---------- RECORDS SHOWN ----------
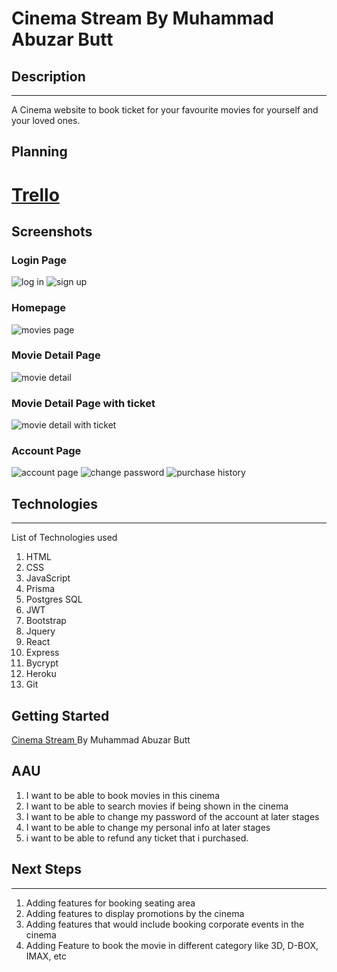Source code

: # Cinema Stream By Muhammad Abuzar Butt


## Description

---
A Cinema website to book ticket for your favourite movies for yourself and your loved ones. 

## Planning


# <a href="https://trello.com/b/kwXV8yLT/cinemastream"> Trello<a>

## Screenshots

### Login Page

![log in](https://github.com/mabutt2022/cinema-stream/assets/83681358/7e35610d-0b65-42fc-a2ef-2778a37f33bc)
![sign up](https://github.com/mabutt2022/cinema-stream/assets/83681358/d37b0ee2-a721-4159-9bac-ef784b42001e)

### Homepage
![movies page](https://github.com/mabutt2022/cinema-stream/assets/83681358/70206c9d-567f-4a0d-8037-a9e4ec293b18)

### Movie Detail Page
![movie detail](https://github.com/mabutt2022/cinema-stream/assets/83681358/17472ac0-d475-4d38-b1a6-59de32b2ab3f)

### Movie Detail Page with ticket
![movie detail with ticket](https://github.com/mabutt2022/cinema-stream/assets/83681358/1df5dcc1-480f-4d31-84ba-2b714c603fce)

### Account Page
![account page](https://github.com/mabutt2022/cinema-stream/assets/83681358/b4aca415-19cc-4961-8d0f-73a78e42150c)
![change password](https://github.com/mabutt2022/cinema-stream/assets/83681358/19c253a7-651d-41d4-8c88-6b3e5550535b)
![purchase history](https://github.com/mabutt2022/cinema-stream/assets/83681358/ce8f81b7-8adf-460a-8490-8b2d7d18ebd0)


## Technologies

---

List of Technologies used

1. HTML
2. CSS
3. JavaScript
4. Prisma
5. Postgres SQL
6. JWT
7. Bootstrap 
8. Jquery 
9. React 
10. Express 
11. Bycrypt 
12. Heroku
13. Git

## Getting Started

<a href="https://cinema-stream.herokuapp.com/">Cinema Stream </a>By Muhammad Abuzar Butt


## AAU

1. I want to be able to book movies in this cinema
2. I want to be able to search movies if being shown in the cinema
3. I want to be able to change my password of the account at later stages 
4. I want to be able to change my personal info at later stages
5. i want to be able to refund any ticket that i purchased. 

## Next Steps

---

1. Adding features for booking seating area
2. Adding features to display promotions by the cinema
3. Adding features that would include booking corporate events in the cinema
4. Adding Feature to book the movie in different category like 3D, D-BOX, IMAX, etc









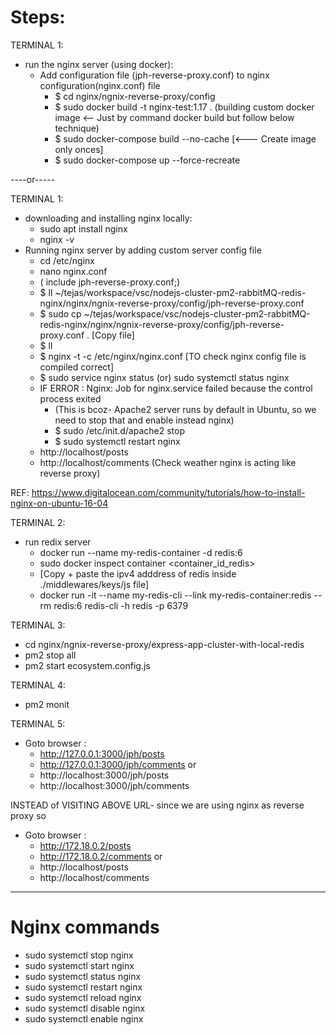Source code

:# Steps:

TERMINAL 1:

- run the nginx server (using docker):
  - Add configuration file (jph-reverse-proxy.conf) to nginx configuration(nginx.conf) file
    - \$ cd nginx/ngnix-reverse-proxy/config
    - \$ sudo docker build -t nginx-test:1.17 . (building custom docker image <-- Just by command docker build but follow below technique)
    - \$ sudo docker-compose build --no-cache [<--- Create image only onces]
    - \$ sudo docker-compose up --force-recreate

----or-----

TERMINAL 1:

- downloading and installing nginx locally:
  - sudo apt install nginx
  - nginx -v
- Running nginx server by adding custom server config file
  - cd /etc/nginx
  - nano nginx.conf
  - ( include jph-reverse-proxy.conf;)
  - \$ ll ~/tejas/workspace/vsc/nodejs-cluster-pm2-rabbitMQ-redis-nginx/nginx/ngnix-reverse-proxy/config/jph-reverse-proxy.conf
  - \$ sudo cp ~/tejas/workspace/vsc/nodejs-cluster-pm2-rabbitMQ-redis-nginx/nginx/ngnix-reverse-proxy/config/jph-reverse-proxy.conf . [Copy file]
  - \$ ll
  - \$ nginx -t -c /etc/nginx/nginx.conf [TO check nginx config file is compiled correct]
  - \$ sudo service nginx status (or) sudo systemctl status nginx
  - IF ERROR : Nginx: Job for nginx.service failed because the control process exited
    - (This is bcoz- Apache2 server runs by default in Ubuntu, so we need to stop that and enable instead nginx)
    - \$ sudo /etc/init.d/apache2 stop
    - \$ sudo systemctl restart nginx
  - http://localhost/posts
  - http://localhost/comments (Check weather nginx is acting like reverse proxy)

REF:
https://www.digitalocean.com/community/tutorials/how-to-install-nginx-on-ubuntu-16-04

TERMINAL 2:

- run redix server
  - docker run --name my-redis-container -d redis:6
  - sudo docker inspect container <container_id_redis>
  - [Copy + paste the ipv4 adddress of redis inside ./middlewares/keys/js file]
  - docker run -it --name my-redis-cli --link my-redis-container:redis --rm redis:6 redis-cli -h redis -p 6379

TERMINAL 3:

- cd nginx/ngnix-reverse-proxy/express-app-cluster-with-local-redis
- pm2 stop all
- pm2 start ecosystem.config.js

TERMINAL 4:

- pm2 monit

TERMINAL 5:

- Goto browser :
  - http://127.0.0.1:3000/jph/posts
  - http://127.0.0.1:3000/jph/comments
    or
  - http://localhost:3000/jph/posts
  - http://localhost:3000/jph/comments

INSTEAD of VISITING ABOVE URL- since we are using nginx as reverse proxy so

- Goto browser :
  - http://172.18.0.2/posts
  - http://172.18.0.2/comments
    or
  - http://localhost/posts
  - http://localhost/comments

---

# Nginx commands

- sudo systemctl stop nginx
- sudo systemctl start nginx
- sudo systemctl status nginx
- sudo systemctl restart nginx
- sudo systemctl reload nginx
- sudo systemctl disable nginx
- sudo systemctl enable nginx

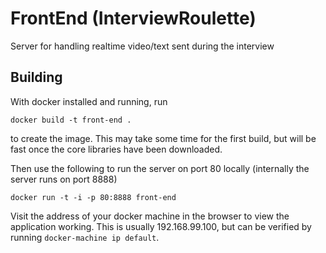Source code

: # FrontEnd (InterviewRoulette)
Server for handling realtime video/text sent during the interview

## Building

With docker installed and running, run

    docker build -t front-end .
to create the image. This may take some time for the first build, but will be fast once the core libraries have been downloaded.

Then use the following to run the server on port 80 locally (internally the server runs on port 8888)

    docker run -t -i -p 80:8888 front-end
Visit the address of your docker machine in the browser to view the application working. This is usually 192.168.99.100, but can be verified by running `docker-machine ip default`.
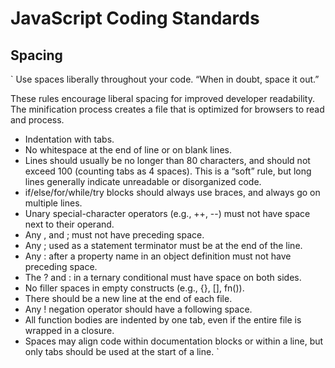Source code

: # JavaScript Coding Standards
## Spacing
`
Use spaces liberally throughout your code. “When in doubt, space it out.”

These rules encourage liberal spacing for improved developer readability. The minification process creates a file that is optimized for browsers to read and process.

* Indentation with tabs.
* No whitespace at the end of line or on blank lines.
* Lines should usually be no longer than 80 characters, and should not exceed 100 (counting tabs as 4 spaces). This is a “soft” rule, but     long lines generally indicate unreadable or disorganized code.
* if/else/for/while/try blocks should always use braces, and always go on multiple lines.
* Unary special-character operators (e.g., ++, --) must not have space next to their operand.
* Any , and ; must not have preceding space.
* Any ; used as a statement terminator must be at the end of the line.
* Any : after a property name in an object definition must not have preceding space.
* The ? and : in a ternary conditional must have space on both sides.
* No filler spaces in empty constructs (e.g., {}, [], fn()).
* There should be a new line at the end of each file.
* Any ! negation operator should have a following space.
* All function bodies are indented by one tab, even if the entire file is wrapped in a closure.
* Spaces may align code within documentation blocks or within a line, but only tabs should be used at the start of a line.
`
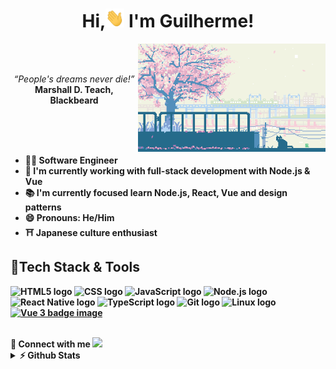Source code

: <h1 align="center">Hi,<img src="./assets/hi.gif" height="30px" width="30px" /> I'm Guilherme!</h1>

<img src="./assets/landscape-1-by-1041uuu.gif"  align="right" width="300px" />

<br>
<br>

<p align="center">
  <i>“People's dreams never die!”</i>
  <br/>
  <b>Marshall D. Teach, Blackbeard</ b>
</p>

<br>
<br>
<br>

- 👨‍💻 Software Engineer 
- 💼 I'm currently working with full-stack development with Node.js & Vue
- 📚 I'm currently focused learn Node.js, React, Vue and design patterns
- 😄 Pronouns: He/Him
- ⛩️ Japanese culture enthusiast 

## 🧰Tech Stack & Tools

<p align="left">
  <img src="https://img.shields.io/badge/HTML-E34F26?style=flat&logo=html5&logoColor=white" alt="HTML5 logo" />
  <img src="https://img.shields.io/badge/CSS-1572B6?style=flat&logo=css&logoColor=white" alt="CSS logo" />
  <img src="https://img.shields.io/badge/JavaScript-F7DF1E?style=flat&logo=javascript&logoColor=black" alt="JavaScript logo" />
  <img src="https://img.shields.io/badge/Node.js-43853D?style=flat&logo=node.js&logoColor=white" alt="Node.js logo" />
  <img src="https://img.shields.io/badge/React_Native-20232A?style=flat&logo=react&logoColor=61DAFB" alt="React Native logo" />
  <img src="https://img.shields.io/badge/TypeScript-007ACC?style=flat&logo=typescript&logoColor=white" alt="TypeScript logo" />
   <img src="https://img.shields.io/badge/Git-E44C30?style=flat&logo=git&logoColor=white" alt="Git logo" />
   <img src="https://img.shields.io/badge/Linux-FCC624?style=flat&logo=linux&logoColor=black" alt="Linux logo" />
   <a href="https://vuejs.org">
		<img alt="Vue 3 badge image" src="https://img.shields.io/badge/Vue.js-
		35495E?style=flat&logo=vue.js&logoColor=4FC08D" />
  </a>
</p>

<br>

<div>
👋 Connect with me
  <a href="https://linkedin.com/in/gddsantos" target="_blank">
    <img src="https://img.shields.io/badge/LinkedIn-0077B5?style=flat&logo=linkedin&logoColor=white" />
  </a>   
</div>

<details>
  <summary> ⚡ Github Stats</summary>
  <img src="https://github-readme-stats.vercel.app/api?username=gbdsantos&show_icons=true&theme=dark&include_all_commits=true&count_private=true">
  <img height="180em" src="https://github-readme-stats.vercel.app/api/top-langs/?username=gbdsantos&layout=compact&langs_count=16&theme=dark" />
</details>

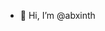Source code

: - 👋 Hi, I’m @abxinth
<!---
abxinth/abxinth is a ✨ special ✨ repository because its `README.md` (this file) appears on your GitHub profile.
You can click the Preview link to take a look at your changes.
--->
----------
● **REQUIRED WORK**
Respond with a number only, the count of lines in the entries where the string "width" occurs.

● **ANSWER TO THE PROBLEM**
2